- TASK -
Retype the data exactly. Spelling and punctuation stay as they are.

- EXTRACTED INFORMATION -
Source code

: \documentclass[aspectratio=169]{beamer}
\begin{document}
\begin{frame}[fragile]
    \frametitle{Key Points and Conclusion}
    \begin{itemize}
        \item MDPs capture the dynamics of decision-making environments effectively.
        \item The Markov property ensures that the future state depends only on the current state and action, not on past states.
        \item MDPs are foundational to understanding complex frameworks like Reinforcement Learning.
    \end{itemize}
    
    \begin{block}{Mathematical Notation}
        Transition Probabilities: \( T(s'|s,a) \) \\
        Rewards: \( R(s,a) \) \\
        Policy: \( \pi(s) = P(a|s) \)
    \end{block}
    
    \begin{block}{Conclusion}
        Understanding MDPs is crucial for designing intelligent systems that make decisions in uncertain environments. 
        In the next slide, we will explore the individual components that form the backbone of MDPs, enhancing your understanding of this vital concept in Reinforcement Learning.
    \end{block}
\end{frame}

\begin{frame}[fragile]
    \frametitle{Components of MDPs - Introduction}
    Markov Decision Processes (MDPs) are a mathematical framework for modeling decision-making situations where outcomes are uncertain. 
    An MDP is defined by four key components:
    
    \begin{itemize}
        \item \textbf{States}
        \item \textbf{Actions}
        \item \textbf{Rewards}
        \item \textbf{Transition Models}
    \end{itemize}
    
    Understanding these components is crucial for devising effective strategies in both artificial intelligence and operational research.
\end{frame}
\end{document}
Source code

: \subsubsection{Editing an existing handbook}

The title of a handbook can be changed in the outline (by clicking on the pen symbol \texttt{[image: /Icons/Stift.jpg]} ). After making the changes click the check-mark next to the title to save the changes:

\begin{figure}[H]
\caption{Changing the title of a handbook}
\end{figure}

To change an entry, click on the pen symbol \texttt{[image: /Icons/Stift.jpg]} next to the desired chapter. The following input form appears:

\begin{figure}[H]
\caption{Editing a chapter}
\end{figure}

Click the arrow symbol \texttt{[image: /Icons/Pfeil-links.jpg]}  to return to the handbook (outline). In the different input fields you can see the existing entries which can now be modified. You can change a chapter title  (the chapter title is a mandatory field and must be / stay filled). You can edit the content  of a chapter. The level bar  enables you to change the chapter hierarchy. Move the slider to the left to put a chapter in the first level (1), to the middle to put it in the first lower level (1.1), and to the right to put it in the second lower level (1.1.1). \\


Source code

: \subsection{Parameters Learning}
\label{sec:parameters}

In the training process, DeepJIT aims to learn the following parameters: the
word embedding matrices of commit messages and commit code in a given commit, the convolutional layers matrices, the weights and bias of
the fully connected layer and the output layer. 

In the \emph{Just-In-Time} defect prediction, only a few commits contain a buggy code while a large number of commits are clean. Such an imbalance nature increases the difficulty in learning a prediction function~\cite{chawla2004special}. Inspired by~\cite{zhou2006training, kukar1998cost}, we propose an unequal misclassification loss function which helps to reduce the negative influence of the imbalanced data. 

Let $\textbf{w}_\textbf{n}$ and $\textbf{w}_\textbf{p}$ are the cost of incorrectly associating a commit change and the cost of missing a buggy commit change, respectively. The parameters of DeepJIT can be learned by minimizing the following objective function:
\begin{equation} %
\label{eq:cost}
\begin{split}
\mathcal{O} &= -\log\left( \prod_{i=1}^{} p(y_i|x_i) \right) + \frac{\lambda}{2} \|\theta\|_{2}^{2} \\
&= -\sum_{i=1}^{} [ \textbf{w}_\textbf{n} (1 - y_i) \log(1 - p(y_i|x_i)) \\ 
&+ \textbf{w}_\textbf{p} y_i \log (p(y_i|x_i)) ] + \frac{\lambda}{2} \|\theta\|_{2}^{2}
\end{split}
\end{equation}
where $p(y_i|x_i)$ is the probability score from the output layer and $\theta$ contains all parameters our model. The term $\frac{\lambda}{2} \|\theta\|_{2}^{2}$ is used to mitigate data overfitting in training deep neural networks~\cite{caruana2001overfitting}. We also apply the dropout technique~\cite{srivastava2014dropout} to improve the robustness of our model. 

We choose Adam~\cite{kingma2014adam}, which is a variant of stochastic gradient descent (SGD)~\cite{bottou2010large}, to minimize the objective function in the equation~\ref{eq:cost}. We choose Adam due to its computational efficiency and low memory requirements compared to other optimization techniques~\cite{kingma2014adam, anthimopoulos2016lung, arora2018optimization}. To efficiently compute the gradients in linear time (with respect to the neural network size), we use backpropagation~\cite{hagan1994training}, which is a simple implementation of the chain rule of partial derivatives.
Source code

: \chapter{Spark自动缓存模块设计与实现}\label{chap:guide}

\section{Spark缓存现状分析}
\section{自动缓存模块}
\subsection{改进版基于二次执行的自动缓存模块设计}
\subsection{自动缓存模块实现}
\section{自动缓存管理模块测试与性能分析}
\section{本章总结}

- EXERCISE RESPONSE -
Source code

: \documentclass[aspectratio=169]{beamer}
\begin{document}
\begin{frame}[fragile]
    \frametitle{Key Points and Conclusion}
    \begin{itemize}
        \item MDPs capture the dynamics of decision-making environments effectively.
        \item The Markov property ensures that the future state depends only on the current state and action, not on past states.
        \item MDPs are foundational to understanding complex frameworks like Reinforcement Learning.
    \end{itemize}
    
    \begin{block}{Mathematical Notation}
        Transition Probabilities: \( T(s'|s,a) \) \\
        Rewards: \( R(s,a) \) \\
        Policy: \( \pi(s) = P(a|s) \)
    \end{block}
    
    \begin{block}{Conclusion}
        Understanding MDPs is crucial for designing intelligent systems that make decisions in uncertain environments. 
        In the next slide, we will explore the individual components that form the backbone of MDPs, enhancing your understanding of this vital concept in Reinforcement Learning.
    \end{block}
\end{frame}

\begin{frame}[fragile]
    \frametitle{Components of MDPs - Introduction}
    Markov Decision Processes (MDPs) are a mathematical framework for modeling decision-making situations where outcomes are uncertain. 
    An MDP is defined by four key components:
    
    \begin{itemize}
        \item \textbf{States}
        \item \textbf{Actions}
        \item \textbf{Rewards}
        \item \textbf{Transition Models}
    \end{itemize}
    
    Understanding these components is crucial for devising effective strategies in both artificial intelligence and operational research.
\end{frame}
\end{document}
Source code

: \subsubsection{Editing an existing handbook}

The title of a handbook can be changed in the outline (by clicking on the pen symbol \texttt{[image: /Icons/Stift.jpg]} ). After making the changes click the check-mark next to the title to save the changes:

\begin{figure}[H]
\caption{Changing the title of a handbook}
\end{figure}

To change an entry, click on the pen symbol \texttt{[image: /Icons/Stift.jpg]} next to the desired chapter. The following input form appears:

\begin{figure}[H]
\caption{Editing a chapter}
\end{figure}

Click the arrow symbol \texttt{[image: /Icons/Pfeil-links.jpg]}  to return to the handbook (outline). In the different input fields you can see the existing entries which can now be modified. You can change a chapter title  (the chapter title is a mandatory field and must be / stay filled). You can edit the content  of a chapter. The level bar  enables you to change the chapter hierarchy. Move the slider to the left to put a chapter in the first level (1), to the middle to put it in the first lower level (1.1), and to the right to put it in the second lower level (1.1.1). \\


Source code

: \subsection{Parameters Learning}
\label{sec:parameters}

In the training process, DeepJIT aims to learn the following parameters: the
word embedding matrices of commit messages and commit code in a given commit, the convolutional layers matrices, the weights and bias of
the fully connected layer and the output layer. 

In the \emph{Just-In-Time} defect prediction, only a few commits contain a buggy code while a large number of commits are clean. Such an imbalance nature increases the difficulty in learning a prediction function~\cite{chawla2004special}. Inspired by~\cite{zhou2006training, kukar1998cost}, we propose an unequal misclassification loss function which helps to reduce the negative influence of the imbalanced data. 

Let $\textbf{w}_\textbf{n}$ and $\textbf{w}_\textbf{p}$ are the cost of incorrectly associating a commit change and the cost of missing a buggy commit change, respectively. The parameters of DeepJIT can be learned by minimizing the following objective function:
\begin{equation} %
\label{eq:cost}
\begin{split}
\mathcal{O} &= -\log\left( \prod_{i=1}^{} p(y_i|x_i) \right) + \frac{\lambda}{2} \|\theta\|_{2}^{2} \\
&= -\sum_{i=1}^{} [ \textbf{w}_\textbf{n} (1 - y_i) \log(1 - p(y_i|x_i)) \\ 
&+ \textbf{w}_\textbf{p} y_i \log (p(y_i|x_i)) ] + \frac{\lambda}{2} \|\theta\|_{2}^{2}
\end{split}
\end{equation}
where $p(y_i|x_i)$ is the probability score from the output layer and $\theta$ contains all parameters our model. The term $\frac{\lambda}{2} \|\theta\|_{2}^{2}$ is used to mitigate data overfitting in training deep neural networks~\cite{caruana2001overfitting}. We also apply the dropout technique~\cite{srivastava2014dropout} to improve the robustness of our model. 

We choose Adam~\cite{kingma2014adam}, which is a variant of stochastic gradient descent (SGD)~\cite{bottou2010large}, to minimize the objective function in the equation~\ref{eq:cost}. We choose Adam due to its computational efficiency and low memory requirements compared to other optimization techniques~\cite{kingma2014adam, anthimopoulos2016lung, arora2018optimization}. To efficiently compute the gradients in linear time (with respect to the neural network size), we use backpropagation~\cite{hagan1994training}, which is a simple implementation of the chain rule of partial derivatives.
Source code

: \chapter{Spark自动缓存模块设计与实现}\label{chap:guide}

\section{Spark缓存现状分析}
\section{自动缓存模块}
\subsection{改进版基于二次执行的自动缓存模块设计}
\subsection{自动缓存模块实现}
\section{自动缓存管理模块测试与性能分析}
\section{本章总结}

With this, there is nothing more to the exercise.